Using (48), we find the following bound for ${\tilde{x}}_h({\varvec{\omega }},t) = x_h({\varvec{\omega }}, t) - x_d(t)$

$$\begin{aligned} |{\tilde{x}}_h({\varvec{\omega }},t) |\le |x_h({\varvec{\omega }},t)|+ |x_d(t)|\le |x_0 |+ |B u |_{L^1(0,T;{\mathbb {R}}^N)} + |x_d(t) |. \end{aligned}$$

(127)

We thus have $|{\tilde{x}}_h({\varvec{\omega }},t) |\le C_{[B,x_0,x_d,T,u]}$ for all ${\varvec{\omega }} \in \Omega ^K$.

Taking the expectation in (126) using this result shows that

$$\begin{aligned}&{\mathbb {E}}[|\delta J_h(u,v_h) - \delta J(u,v_h) |] \nonumber \\&\quad \le \Vert Q \Vert \int _0^T \left( C_{[B,x_0,x_d,T,u]} {\mathbb {E}}[|f_h(t) |] - \sqrt{{\mathbb {E}}[|e_h(t) |^2]} \sqrt{{\mathbb {E}}[ |y(t) |^2]} \right) \, \mathrm {d}t, \end{aligned}$$

(128)

where the second term on the RHS follows from the Cauchy–Schwartz inequality.
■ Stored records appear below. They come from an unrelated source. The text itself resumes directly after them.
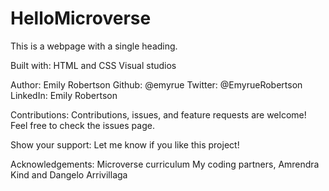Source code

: # HelloMicroverse

This is a webpage with a single heading.

Built with:
HTML and CSS
Visual studios

Author:
Emily Robertson
Github: @emyrue
Twitter: @EmyrueRobertson
LinkedIn: Emily Robertson

Contributions:
Contributions, issues, and feature requests are welcome!
Feel free to check the issues page.

Show your support:
Let me know if you like this project!

Acknowledgements:
Microverse curriculum
My coding partners, Amrendra Kind and Dangelo Arrivillaga
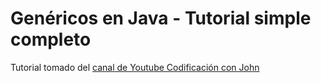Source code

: # Genéricos en Java - Tutorial simple completo
Tutorial tomado del [canal de Youtube Codificación con John](https://www.youtube.com/watch?v=K1iu1kXkVoA)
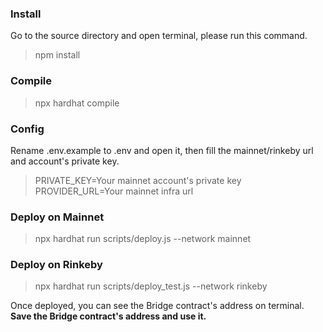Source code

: ### Install
Go to the source directory and open terminal, please run this command.<br>
> npm install
### Compile
> npx hardhat compile
### Config
Rename .env.example to .env and open it, then fill the mainnet/rinkeby url and account's private key.<br>
> PRIVATE_KEY=Your mainnet account's private key<br>
> PROVIDER_URL=Your mainnet infra url<br>

### Deploy on Mainnet
> npx hardhat run scripts/deploy.js --network mainnet<br>

### Deploy on Rinkeby
> npx hardhat run scripts/deploy_test.js --network rinkeby<br>

Once deployed, you can see the Bridge contract's address on terminal.<br>
**Save the Bridge contract's address and use it.**
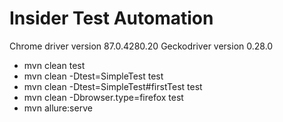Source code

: # Insider Test Automation
Chrome driver version 87.0.4280.20
Geckodriver version 0.28.0

- mvn clean test
- mvn clean -Dtest=SimpleTest test
- mvn clean -Dtest=SimpleTest#firstTest test
- mvn clean -Dbrowser.type=firefox test
- mvn allure:serve
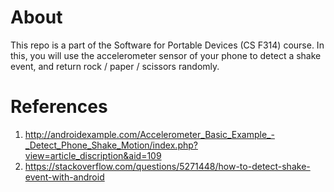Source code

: # About

This repo is a part of the Software for Portable Devices (CS F314) course. In this, you will use the accelerometer sensor of your phone to detect a shake event, and return rock / paper / scissors randomly.

# References

1. <http://androidexample.com/Accelerometer_Basic_Example_-_Detect_Phone_Shake_Motion/index.php?view=article_discription&aid=109>
2. <https://stackoverflow.com/questions/5271448/how-to-detect-shake-event-with-android>
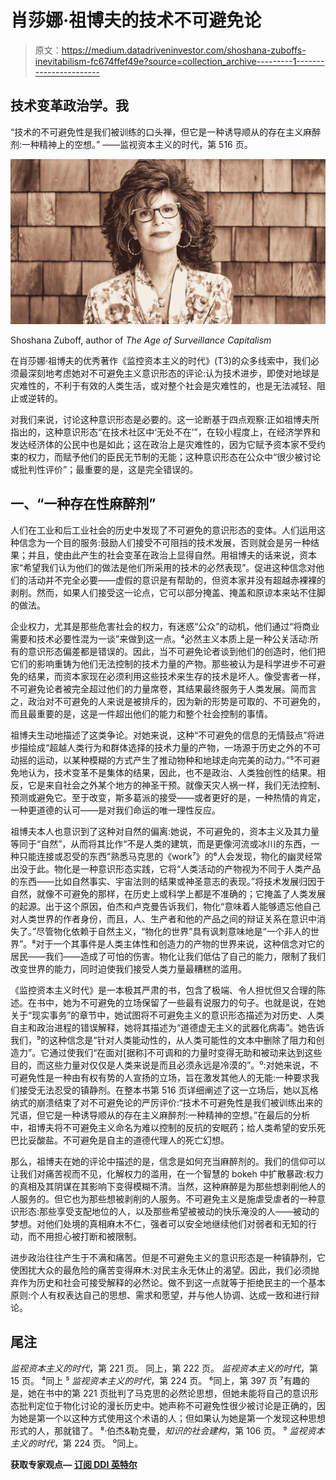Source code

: # 肖莎娜·祖博夫的技术不可避免论

> 原文：<https://medium.datadriveninvestor.com/shoshana-zuboffs-inevitabilism-fc674ffef49e?source=collection_archive---------1----------------------->

## 技术变革政治学。我

“技术的不可避免性是我们被训练的口头禅，但它是一种诱导顺从的存在主义麻醉剂:一种精神上的空想。”
——监视资本主义的时代，第 516 页。

![](img/9a9037a973c7231749b158e2777d0d24.png)

Shoshana Zuboff, author of *The Age of Surveillance Capitalism*

在肖莎娜·祖博夫的优秀著作《监控资本主义的时代》(T3)的众多线索中，我们必须最深刻地考虑她对不可避免主义意识形态的评论:认为技术进步，即使对地球是灾难性的，不利于有效的人类生活，或对整个社会是灾难性的，也是无法减轻、阻止或逆转的。

对我们来说，讨论这种意识形态是必要的。这一论断基于四点观察:正如祖博夫所指出的，这种意识形态“在技术社区中‘无处不在’”，在较小程度上，在经济学界和发达经济体的公民中也是如此；这在政治上是灾难性的，因为它赋予资本家不受约束的权力，而赋予他们的臣民无节制的无能；这种意识形态在公众中“很少被讨论或批判性评价”；最重要的是，这是完全错误的。

## 一、“一种存在性麻醉剂”

人们在工业和后工业社会的历史中发现了不可避免的意识形态的变体。人们运用这种信念为一个目的服务:鼓励人们接受不可阻挡的技术发展，否则就会是另一种结果；并且，使由此产生的社会变革在政治上显得自然。用祖博夫的话来说，资本家“希望我们认为他们的做法是他们所采用的技术的必然表现”。促进这种信念对他们的活动并不完全必要——虚假的意识是有帮助的，但资本家并没有超越赤裸裸的剥削。然而，如果人们接受这一论点，它可以部分掩盖、掩盖和原谅本来站不住脚的做法。

企业权力，尤其是那些危害社会的权力，有迷惑“公众”的动机，他们通过“将商业需要和技术必要性混为一谈”来做到这一点。⁴必然主义本质上是一种公关活动:所有的意识形态偏差都是错误的。因此，当不可避免论者谈到他们的创造时，他们把它们的影响重铸为他们无法控制的技术力量的产物。那些被认为是科学进步不可避免的结果，而资本家现在必须利用这些技术来生存的技术是坏人。像受害者一样，不可避免论者被完全超过他们的力量席卷，其结果最终服务于人类发展。简而言之，政治对不可避免的人来说是被排斥的，因为新的形势是可取的、不可避免的，而且最重要的是，这是一件超出他们的能力和整个社会控制的事情。

祖博夫生动地描述了这类争论。对她来说，这种“不可避免的信息的无情鼓点”将进步描绘成“超越人类行为和群体选择的技术力量的产物，一场源于历史之外的不可动摇的运动，以某种模糊的方式产生了推动物种和地球走向完美的动力。”⁵不可避免地认为，技术变革不是集体的结果，因此，也不是政治、人类独创性的结果。相反，它是来自社会之外某个地方的神圣干预。就像天灾人祸一样，我们无法控制、预测或避免它。至于改变，斯多葛派的接受——或者更好的是，一种热情的肯定，一种更道德的认可——是对我们命运的唯一理性反应。

祖博夫本人也意识到了这种对自然的偏离:她说，不可避免的，资本主义及其力量等同于“自然”，从而将其比作“不是人类的建筑，而是更像河流或冰川的东西，一种只能连接或忍受的东西”熟悉马克思的《work⁷》的⁶人会发现，物化的幽灵经常出没于此。物化是一种意识形态实践，它将“人类活动的产物视为不同于人类产品的东西——比如自然事实、宇宙法则的结果或神圣意志的表现。”将技术发展归因于自然，就像不可避免的那样，在历史上或科学上都是不准确的；它掩盖了人类发展的起源。出于这个原因，伯杰和卢克曼告诉我们，物化“意味着人能够遗忘他自己对人类世界的作者身份，而且，人、生产者和他的产品之间的辩证关系在意识中消失了。”尽管物化依赖于自然主义，“物化的世界”具有讽刺意味地是“一个非人的世界”。⁸对于一个其事件是人类主体性和创造力的产物的世界来说，这种信念对它的居民——我们——造成了可怕的伤害。物化让我们低估了自己的能力，限制了我们改变世界的能力，同时迫使我们接受人类力量最糟糕的滥用。

《监控资本主义时代》是一本极其严肃的书，包含了极端、令人担忧但又合理的陈述。在书中，她为不可避免的立场保留了一些最有说服力的句子。也就是说，在她关于“现实事务”的章节中，她试图将不可避免主义的意识形态描述为对历史、人类自主和政治进程的错误解释，她将其描述为“道德虚无主义的武器化病毒”。她告诉我们，⁹的这种信念是“针对人类能动性的，从人类可能性的文本中删除了阻力和创造力”。它通过使我们“在面对[据称]不可调和的力量时变得无助和被动来达到这些目的，而这些力量对仅仅是人类来说是而且必须永远是冷漠的”。⁰:对她来说，不可避免性是一种由有权有势的人宣扬的立场，旨在激发其他人的无能:一种要求我们接受无法忍受的镇静剂。在整本书第 516 页详细阐述了这一立场后，她以瓦格纳式的崩溃结束了对不可避免论的严厉评价:“技术不可避免性是我们被训练出来的咒语，但它是一种诱导顺从的存在主义麻醉剂:一种精神的空想。”在最后的分析中，祖博夫将不可避免主义命名为难以控制的反抗的安眠药；给人类希望的安乐死巴比妥酸盐。不可避免是自主的道德代理人的死亡幻想。

那么，祖博夫在她的评论中描述的是，信念是如何充当麻醉剂的。我们的信仰可以让我们对痛苦视而不见，化解权力的滥用，在一个智慧的 bokeh 中扩散暴政:权力的真相及其阴谋在其影响下变得模糊不清。当然，这种麻醉是为那些想剥削他人的人服务的。但它也为那些想被剥削的人服务。不可避免主义是施虐受虐者的一种意识形态:那些享受支配地位的人，以及那些希望被被动的快乐淹没的人——被动的梦想。对他们处境的真相麻木不仁，强者可以安全地继续他们对弱者和无知的行动，而不用担心被打断和被限制。

进步政治往往产生于不满和痛苦。但是不可避免主义的意识形态是一种镇静剂，它使困扰大众的最危险的痛苦变得麻木:对民主永无休止的渴望。因此，我们必须抛弃作为历史和社会可接受解释的必然论。做不到这一点就等于拒绝民主的一个基本原则:个人有权表达自己的思想、需求和愿望，并与他人协调、达成一致和进行辩论。

## 尾注

*监视资本主义的时代*，第 221 页。
同上，第 222 页。
*监视资本主义的时代*，第 15 页。
⁴同上
⁵ *监视资本主义的时代*，第 224 页。
⁶同上，第 397 页
⁷有趣的是，她在书中的第 221 页批判了马克思的必然论思想，但她未能将自己的意识形态批判定位于物化讨论的漫长历史中。她声称不可避免性很少被讨论是正确的，因为她是第一个以这种方式使用这个术语的人；但如果认为她是第一个发现这种思想形式的人，那就错了。
⁸·伯杰&勒克曼，*知识的社会建构*，第 106 页。
⁹ *监视资本主义的时代*，第 224 页。
⁰同上。

**获取专家观点—** [**订阅 DDI 英特尔**](https://datadriveninvestor.com/ddi-intel)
Again using the notation $E_h({\varvec{\omega }},t,s) := S_h({\varvec{\omega }},t,s) - e^{A(t-s)}$, (122) shows that

$$\begin{aligned} f_h({\varvec{\omega }},t) = y_h({\varvec{\omega }},t) - y({\varvec{\omega }},t) = \int _0^t E_h({\varvec{\omega }},t,s) B v_h({\varvec{\omega }},s) \, \mathrm {d}s. \end{aligned}$$

(129)

Therefore,

$$\begin{aligned} {\mathbb {E}}[|f_h(t) |]&\le \int _0^t {\mathbb {E}}[\Vert E_h(t,s) \Vert |Bv_h(s) |] \, \mathrm {d}s \nonumber \\&\le \int _0^t \sqrt{{\mathbb {E}}[\Vert E_h(t,s) \Vert ^2]} \sqrt{{\mathbb {E}}[ |Bv_h(s) |^2]} \, \mathrm {d}s \nonumber \\&\le C_{[A,T]}\sqrt{h \mathrm {Var}[{\mathcal {A}}]} \int _0^t \sqrt{{\mathbb {E}}[|Bv_h(s)|^2]} \, \mathrm {d}s \nonumber \\&\le C_{[A,T]} \sqrt{h \mathrm {Var}[{\mathcal {A}}]} \sqrt{t} \sqrt{\int _0^t {\mathbb {E}}[|Bv_h(s) |^2] \, \mathrm {d}s} \nonumber \\&\le C_{[A,T]} \sqrt{h \mathrm {Var}[{\mathcal {A}}]} \sqrt{{\mathbb {E}}[|Bv_h|^2_{L^2(0,T;{\mathbb {R}}^N)}]}, \end{aligned}$$

(130)

where the second inequality follows from the Cauchy–Schwartz inequality in the probability space, the third inequality from Corollary 1, and the third inequality from the Cauchy–Schwartz inequality in $L^2(0,t)$.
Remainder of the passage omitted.